Seven years ago, Wise wrote a gripping account (Nightmover) of how Aldrich Ames was for nine years Moscow's mole inside the CIA, destroying many of the agency's most important undercover operations. Wise saw the CIA's incompetence in catching Ames as just another sign that the agency was almost worthless. ("From the Bay of Pigs to Iran-Contra, its covert warriors hatched one disaster after another" and "its analysts misjudged almost every major development in the post-World War II world.")

Wise could have been almost as harsh in his judgment of the FBI. Behind the masterful puffery and self-promotion of J. Edgar Hoover during his half-century as its first director, the bureau was riddled with defects. Until Hoover's death in 1972, the FBI was marked by racism and civil-liberty violations, and seemed more interested in harassing left-wing political dissenters than in disturbing the Mafia. Post-Hoover directors produced their "string of debacles," such as the shootings at Ruby Ridge, Idaho, and making a bonfire of 75 Branch Davidians in Waco, Tex.

And, in terms of time elapsed, they were even more incompetent than the CIA in catching their mole. Not that there weren't "certainly enough warning signs." Hanssen's own brother-in-law, also an FBI agent, warned his supervisor that a suspiciously large pile of $100 bills had been seen on top of Hanssen's dresser. There was no follow-up. And what about the time Hanssen broke into another agent's computer? And the time he dodged taking a lie detector test? And the time "FBI technicians discovered he had a password breaker on his hard drive, normally a sure sign of a hacker"? And what about the time he got into a shoving match with a woman who worked in his office? (She fell to the floor, and he dragged her up the corridor, yelling and screaming.) Hmmmm. Maybe a little mental problem there? "Perhaps none of these incidents and questions about Hanssen was enough, by itself, to lead the counterspies to suspect their own colleague," Wise writes, "but taken together they should have triggered an investigation."

By the time Director Louis Freeh announced he was quitting in 2001, a CBS News poll showed public confidence in the FBI had plummeted to 24 percent. But within the bureau, confidence was still high. Perhaps too high.
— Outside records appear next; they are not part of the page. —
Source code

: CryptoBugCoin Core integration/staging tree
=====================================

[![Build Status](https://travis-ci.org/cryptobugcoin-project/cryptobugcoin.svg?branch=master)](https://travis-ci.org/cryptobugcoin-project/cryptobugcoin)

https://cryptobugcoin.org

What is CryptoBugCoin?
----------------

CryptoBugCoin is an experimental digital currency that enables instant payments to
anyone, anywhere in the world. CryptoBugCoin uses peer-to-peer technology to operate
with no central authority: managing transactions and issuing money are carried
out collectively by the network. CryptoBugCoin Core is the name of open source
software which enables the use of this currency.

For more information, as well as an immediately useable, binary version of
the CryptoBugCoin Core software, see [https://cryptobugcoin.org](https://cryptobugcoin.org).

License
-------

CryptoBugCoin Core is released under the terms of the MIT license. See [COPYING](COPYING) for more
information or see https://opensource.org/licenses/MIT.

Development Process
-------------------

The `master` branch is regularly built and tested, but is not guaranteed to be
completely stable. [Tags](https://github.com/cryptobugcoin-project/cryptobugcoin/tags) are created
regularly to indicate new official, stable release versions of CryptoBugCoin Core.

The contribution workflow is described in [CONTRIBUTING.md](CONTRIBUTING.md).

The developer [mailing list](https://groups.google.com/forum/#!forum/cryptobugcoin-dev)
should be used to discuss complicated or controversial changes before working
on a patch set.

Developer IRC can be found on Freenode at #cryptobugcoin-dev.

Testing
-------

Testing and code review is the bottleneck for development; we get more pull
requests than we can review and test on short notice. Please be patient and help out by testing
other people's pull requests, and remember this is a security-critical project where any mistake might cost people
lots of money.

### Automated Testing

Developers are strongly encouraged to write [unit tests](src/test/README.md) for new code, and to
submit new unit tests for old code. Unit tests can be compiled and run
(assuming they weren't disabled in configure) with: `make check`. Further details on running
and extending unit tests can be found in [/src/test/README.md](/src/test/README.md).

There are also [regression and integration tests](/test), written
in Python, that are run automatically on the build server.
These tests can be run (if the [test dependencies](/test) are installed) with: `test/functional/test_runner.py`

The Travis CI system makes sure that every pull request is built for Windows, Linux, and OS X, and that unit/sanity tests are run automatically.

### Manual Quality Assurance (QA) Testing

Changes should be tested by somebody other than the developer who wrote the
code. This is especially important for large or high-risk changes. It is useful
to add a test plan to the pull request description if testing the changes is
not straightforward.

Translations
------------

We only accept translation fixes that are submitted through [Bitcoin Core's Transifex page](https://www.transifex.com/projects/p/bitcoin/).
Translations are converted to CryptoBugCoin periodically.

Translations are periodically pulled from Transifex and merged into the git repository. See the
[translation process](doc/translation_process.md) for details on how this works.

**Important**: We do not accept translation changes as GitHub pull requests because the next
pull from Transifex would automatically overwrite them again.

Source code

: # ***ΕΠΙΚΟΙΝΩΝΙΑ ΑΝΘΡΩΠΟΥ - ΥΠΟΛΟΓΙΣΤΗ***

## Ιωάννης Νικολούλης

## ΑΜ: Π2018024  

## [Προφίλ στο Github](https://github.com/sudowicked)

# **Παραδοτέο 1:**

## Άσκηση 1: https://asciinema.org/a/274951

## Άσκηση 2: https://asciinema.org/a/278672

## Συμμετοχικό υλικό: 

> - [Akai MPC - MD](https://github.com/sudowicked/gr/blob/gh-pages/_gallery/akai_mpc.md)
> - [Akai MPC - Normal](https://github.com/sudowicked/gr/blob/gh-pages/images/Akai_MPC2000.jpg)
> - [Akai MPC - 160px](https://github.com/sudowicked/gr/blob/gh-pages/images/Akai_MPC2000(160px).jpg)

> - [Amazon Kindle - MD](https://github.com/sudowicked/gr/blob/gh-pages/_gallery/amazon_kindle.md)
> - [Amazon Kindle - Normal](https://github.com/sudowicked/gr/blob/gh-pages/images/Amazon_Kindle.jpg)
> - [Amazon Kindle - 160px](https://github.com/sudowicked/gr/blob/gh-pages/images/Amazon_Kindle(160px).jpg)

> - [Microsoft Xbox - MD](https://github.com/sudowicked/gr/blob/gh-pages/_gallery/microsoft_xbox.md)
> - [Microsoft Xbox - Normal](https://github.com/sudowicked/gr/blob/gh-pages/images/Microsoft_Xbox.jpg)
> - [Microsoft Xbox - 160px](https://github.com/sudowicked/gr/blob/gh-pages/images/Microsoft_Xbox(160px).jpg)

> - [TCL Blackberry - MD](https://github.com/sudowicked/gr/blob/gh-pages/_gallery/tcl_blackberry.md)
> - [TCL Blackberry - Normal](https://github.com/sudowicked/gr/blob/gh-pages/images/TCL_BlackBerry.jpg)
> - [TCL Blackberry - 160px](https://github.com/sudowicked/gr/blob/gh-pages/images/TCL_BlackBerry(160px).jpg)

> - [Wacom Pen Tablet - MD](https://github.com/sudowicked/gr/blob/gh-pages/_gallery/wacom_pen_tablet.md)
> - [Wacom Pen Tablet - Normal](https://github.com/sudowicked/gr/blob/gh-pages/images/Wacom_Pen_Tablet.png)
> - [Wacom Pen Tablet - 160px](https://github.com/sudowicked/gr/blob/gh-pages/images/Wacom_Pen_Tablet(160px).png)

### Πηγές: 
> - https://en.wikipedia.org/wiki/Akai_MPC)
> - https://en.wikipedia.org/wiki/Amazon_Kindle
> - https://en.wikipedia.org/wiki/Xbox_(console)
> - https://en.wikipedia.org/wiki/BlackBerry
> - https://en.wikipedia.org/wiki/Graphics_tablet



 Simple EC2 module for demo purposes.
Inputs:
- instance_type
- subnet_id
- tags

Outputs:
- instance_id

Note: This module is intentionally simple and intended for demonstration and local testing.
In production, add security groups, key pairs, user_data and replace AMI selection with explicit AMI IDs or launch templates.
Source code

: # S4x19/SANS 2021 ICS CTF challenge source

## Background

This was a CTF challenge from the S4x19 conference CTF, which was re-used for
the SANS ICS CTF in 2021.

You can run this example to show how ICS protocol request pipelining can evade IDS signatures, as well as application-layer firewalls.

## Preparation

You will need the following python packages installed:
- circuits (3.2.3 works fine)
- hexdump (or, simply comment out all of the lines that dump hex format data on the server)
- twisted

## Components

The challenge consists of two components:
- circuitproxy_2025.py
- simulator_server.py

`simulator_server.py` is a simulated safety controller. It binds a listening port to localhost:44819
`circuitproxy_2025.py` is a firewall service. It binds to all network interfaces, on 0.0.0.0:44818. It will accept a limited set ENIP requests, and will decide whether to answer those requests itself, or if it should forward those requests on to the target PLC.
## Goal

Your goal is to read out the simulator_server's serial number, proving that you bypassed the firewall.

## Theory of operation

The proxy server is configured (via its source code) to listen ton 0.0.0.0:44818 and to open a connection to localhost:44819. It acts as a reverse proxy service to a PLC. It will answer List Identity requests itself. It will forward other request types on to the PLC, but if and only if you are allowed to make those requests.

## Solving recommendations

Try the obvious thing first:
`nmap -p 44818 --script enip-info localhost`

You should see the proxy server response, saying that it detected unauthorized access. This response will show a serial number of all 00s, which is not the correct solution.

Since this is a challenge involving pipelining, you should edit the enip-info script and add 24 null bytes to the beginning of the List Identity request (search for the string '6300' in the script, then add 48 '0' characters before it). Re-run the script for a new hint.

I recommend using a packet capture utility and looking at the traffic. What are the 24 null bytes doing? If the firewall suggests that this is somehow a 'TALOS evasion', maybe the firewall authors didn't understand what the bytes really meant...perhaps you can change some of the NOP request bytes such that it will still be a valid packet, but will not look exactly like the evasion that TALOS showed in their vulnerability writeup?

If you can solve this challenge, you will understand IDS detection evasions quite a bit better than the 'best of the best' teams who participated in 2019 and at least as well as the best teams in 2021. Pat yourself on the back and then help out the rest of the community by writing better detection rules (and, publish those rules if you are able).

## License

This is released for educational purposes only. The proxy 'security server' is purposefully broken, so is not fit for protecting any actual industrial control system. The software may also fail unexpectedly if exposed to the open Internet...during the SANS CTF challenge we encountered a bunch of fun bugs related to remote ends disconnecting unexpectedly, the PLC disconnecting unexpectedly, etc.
Wise smartly guesses that the FBI "may have failed to detect Hanssen sooner because it was in love with its own image" of bureaucratic purity and shrewdness -- a hangover from the myth-ridden Hoover era, "when the vast majority of Americans admired the bureau and its agents, who were invariably portrayed as square-jawed and invincible." A traitor in their ranks? Impossible.

As always, Wise offers his readers the excitement of spying on the spies, and the pleasure of hooting at good guys who stumble because they are too smug. And he leaves us mulling over the question of justice, served or unserved. Hanssen got a life sentence, but the government turned its traitor into a fairly good provider by allowing Mrs. Hanssen to receive $40,000 of his pension a year, plus the house and their three cars.

The really big winner in this tale is, ironically, the Russian spy who defected to the United States, bringing a treasure chest of data plundered from KGB files. It was this material that exposed Hanssen. In gratitude, our government paid the lucky immigrant $7 million, and he is now living comfortably somewhere in the United States under a new identity. *

Robert Sherrill is a staff writer for the Nation.